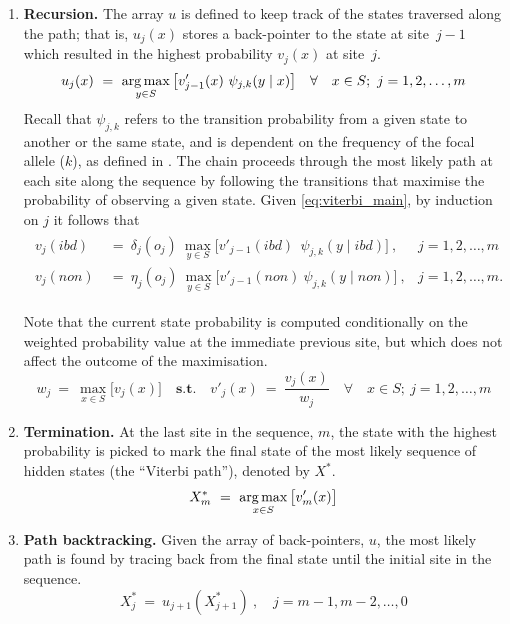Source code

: \begin{enumerate}[label=\textbf{\arabic*.}]
	\item \textbf{Recursion.} The array $u$ is defined to keep track of the states traversed along the path; that is, ${u_j(x)}$ stores a back-pointer to the state at site~$j-1$ which resulted in the highest probability ${v_j(x)}$ at site~$j$.
	\begin{equation}
		u_j(x) ~=~ \operatorname*{arg\,max}_{y \in S} \big[ v'_{j-1}(x) ~ \psi_{j,k}(y \mid x) \big] \quad \forall \quad x \in S; ~ j = 1, 2, \ldots, m
	\end{equation}
	Recall that ${\psi_{j,k}}$ refers to the transition probability from a given state to another or the same state, and is dependent on the frequency of the focal allele ($k$), as defined in .
	The chain proceeds through the most likely path at each site along the sequence by following the transitions that maximise the probability of observing a given state.
	Given \cref{eq:viterbi_main}, by induction on $j$ it follows that
	\begin{align}
	\begin{aligned}
		v_j(\textit{ibd})  & ~=~ \delta_j(o_j) ~ \max_{y \in S} \big[ v'_{j-1}(\textit{ibd}) ~ ~ \psi_{j,k}(y \mid \textit{ibd}) \big]\ , & j = 1, 2, \ldots, m\phantom{.} \\
		v_j(\textit{non})  & ~=~ \eta_j(o_j) ~ \max_{y \in S} \big[ v'_{j-1}(\textit{non}) ~ \psi_{j,k}(y \mid \textit{non}) \big]\ , & j = 1, 2, \ldots, m.
	\end{aligned}
	\end{align}

	Note that the current state probability is computed conditionally on the weighted probability value at the immediate previous site, but which does not affect the outcome of the maximisation.
	\begin{equation}
		w_j ~=~ \max_{x \in S} \big[ v_j(x) \big] \quad\textbf{s.t.}\quad
		v'_j(x) ~=~ \frac{v_j(x)}{w_j} \quad \forall \quad x \in S; ~ j = 1, 2, \ldots, m
	\end{equation}

	\item \textbf{Termination.} At the last site in the sequence, $m$, the state with the highest probability is picked to mark the final state of the most likely sequence of hidden states (\ie the ``Viterbi path''), denoted by ${X^\ast}$.
	\begin{equation}
		X^\ast_m ~=~ \operatorname*{arg\,max}_{x \in S} \big[ v'_{m}(x) \big]
	\end{equation}

	\item \textbf{Path backtracking.} Given the array of back-pointers, $u$, the most likely path is found by tracing back from the final state until the initial site in the sequence.
	\begin{equation}
		X^\ast_j ~=~ u_{j+1}\left(X^\ast_{j+1}\right)\ , \quad j = m-1, m-2, \ldots, 0
	\end{equation}
\end{enumerate}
____
TO DO — Pictures stay out, but everything else in the records must be output exactly.

SOLUTION BELOW —
Source code

: \begin{enumerate}[label=\textbf{\arabic*.}]
	\item \textbf{Recursion.} The array $u$ is defined to keep track of the states traversed along the path; that is, ${u_j(x)}$ stores a back-pointer to the state at site~$j-1$ which resulted in the highest probability ${v_j(x)}$ at site~$j$.
	\begin{equation}
		u_j(x) ~=~ \operatorname*{arg\,max}_{y \in S} \big[ v'_{j-1}(x) ~ \psi_{j,k}(y \mid x) \big] \quad \forall \quad x \in S; ~ j = 1, 2, \ldots, m
	\end{equation}
	Recall that ${\psi_{j,k}}$ refers to the transition probability from a given state to another or the same state, and is dependent on the frequency of the focal allele ($k$), as defined in .
	The chain proceeds through the most likely path at each site along the sequence by following the transitions that maximise the probability of observing a given state.
	Given \cref{eq:viterbi_main}, by induction on $j$ it follows that
	\begin{align}
	\begin{aligned}
		v_j(\textit{ibd})  & ~=~ \delta_j(o_j) ~ \max_{y \in S} \big[ v'_{j-1}(\textit{ibd}) ~ ~ \psi_{j,k}(y \mid \textit{ibd}) \big]\ , & j = 1, 2, \ldots, m\phantom{.} \\
		v_j(\textit{non})  & ~=~ \eta_j(o_j) ~ \max_{y \in S} \big[ v'_{j-1}(\textit{non}) ~ \psi_{j,k}(y \mid \textit{non}) \big]\ , & j = 1, 2, \ldots, m.
	\end{aligned}
	\end{align}

	Note that the current state probability is computed conditionally on the weighted probability value at the immediate previous site, but which does not affect the outcome of the maximisation.
	\begin{equation}
		w_j ~=~ \max_{x \in S} \big[ v_j(x) \big] \quad\textbf{s.t.}\quad
		v'_j(x) ~=~ \frac{v_j(x)}{w_j} \quad \forall \quad x \in S; ~ j = 1, 2, \ldots, m
	\end{equation}

	\item \textbf{Termination.} At the last site in the sequence, $m$, the state with the highest probability is picked to mark the final state of the most likely sequence of hidden states (\ie the ``Viterbi path''), denoted by ${X^\ast}$.
	\begin{equation}
		X^\ast_m ~=~ \operatorname*{arg\,max}_{x \in S} \big[ v'_{m}(x) \big]
	\end{equation}

	\item \textbf{Path backtracking.} Given the array of back-pointers, $u$, the most likely path is found by tracing back from the final state until the initial site in the sequence.
	\begin{equation}
		X^\ast_j ~=~ u_{j+1}\left(X^\ast_{j+1}\right)\ , \quad j = m-1, m-2, \ldots, 0
	\end{equation}
\end{enumerate}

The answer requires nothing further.